[Extracted records]
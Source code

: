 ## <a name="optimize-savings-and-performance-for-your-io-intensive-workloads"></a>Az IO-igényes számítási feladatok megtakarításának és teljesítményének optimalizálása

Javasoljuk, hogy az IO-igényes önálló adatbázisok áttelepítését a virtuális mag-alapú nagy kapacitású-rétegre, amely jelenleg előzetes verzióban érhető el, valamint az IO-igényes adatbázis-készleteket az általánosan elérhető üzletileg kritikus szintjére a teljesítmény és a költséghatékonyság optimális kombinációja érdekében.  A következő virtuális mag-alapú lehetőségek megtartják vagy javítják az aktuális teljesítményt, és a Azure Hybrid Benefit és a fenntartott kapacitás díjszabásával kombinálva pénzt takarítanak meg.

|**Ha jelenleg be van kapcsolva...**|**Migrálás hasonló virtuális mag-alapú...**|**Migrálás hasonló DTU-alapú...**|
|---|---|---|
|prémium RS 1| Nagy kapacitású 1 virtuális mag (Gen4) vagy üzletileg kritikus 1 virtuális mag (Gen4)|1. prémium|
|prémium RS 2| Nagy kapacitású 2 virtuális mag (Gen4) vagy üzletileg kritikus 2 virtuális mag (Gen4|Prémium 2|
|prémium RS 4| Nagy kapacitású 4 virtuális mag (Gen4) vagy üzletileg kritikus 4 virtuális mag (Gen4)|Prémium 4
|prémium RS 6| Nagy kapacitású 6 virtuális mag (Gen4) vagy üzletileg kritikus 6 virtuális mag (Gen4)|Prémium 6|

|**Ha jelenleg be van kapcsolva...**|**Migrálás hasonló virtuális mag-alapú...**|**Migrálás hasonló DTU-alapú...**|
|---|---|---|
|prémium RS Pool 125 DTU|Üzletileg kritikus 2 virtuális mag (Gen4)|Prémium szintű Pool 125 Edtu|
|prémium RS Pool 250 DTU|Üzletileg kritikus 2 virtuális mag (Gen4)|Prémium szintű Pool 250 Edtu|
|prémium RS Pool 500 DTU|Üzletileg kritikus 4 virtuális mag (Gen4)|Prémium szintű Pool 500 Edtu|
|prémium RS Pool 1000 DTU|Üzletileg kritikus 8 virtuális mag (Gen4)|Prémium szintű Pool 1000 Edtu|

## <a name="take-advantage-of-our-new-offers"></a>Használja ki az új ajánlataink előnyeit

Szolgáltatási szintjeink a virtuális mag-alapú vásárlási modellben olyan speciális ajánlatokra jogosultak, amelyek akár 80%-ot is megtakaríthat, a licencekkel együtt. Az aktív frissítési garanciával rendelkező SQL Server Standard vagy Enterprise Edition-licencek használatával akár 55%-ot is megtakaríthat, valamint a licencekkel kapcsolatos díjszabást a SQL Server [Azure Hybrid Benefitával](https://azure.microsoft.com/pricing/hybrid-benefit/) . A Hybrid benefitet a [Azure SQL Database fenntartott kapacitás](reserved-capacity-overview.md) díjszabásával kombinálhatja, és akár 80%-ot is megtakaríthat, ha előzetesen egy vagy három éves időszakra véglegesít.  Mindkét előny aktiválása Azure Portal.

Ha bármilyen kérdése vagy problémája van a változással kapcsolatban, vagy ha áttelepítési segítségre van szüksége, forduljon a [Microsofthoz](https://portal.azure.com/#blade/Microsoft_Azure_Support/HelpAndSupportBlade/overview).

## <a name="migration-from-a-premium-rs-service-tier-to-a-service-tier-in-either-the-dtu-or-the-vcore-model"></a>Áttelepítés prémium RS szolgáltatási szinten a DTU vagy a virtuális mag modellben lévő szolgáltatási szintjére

• REQUIRED WORK:
Retype each record, matching it exactly.

• SOLVED PROBLEM:
Source code

: ## <a name="optimize-savings-and-performance-for-your-io-intensive-workloads"></a>Az IO-igényes számítási feladatok megtakarításának és teljesítményének optimalizálása

Javasoljuk, hogy az IO-igényes önálló adatbázisok áttelepítését a virtuális mag-alapú nagy kapacitású-rétegre, amely jelenleg előzetes verzióban érhető el, valamint az IO-igényes adatbázis-készleteket az általánosan elérhető üzletileg kritikus szintjére a teljesítmény és a költséghatékonyság optimális kombinációja érdekében.  A következő virtuális mag-alapú lehetőségek megtartják vagy javítják az aktuális teljesítményt, és a Azure Hybrid Benefit és a fenntartott kapacitás díjszabásával kombinálva pénzt takarítanak meg.

|**Ha jelenleg be van kapcsolva...**|**Migrálás hasonló virtuális mag-alapú...**|**Migrálás hasonló DTU-alapú...**|
|---|---|---|
|prémium RS 1| Nagy kapacitású 1 virtuális mag (Gen4) vagy üzletileg kritikus 1 virtuális mag (Gen4)|1. prémium|
|prémium RS 2| Nagy kapacitású 2 virtuális mag (Gen4) vagy üzletileg kritikus 2 virtuális mag (Gen4|Prémium 2|
|prémium RS 4| Nagy kapacitású 4 virtuális mag (Gen4) vagy üzletileg kritikus 4 virtuális mag (Gen4)|Prémium 4
|prémium RS 6| Nagy kapacitású 6 virtuális mag (Gen4) vagy üzletileg kritikus 6 virtuális mag (Gen4)|Prémium 6|

|**Ha jelenleg be van kapcsolva...**|**Migrálás hasonló virtuális mag-alapú...**|**Migrálás hasonló DTU-alapú...**|
|---|---|---|
|prémium RS Pool 125 DTU|Üzletileg kritikus 2 virtuális mag (Gen4)|Prémium szintű Pool 125 Edtu|
|prémium RS Pool 250 DTU|Üzletileg kritikus 2 virtuális mag (Gen4)|Prémium szintű Pool 250 Edtu|
|prémium RS Pool 500 DTU|Üzletileg kritikus 4 virtuális mag (Gen4)|Prémium szintű Pool 500 Edtu|
|prémium RS Pool 1000 DTU|Üzletileg kritikus 8 virtuális mag (Gen4)|Prémium szintű Pool 1000 Edtu|

## <a name="take-advantage-of-our-new-offers"></a>Használja ki az új ajánlataink előnyeit

Szolgáltatási szintjeink a virtuális mag-alapú vásárlási modellben olyan speciális ajánlatokra jogosultak, amelyek akár 80%-ot is megtakaríthat, a licencekkel együtt. Az aktív frissítési garanciával rendelkező SQL Server Standard vagy Enterprise Edition-licencek használatával akár 55%-ot is megtakaríthat, valamint a licencekkel kapcsolatos díjszabást a SQL Server [Azure Hybrid Benefitával](https://azure.microsoft.com/pricing/hybrid-benefit/) . A Hybrid benefitet a [Azure SQL Database fenntartott kapacitás](reserved-capacity-overview.md) díjszabásával kombinálhatja, és akár 80%-ot is megtakaríthat, ha előzetesen egy vagy három éves időszakra véglegesít.  Mindkét előny aktiválása Azure Portal.

Ha bármilyen kérdése vagy problémája van a változással kapcsolatban, vagy ha áttelepítési segítségre van szüksége, forduljon a [Microsofthoz](https://portal.azure.com/#blade/Microsoft_Azure_Support/HelpAndSupportBlade/overview).

## <a name="migration-from-a-premium-rs-service-tier-to-a-service-tier-in-either-the-dtu-or-the-vcore-model"></a>Áttelepítés prémium RS szolgáltatási szinten a DTU vagy a virtuális mag modellben lévő szolgáltatási szintjére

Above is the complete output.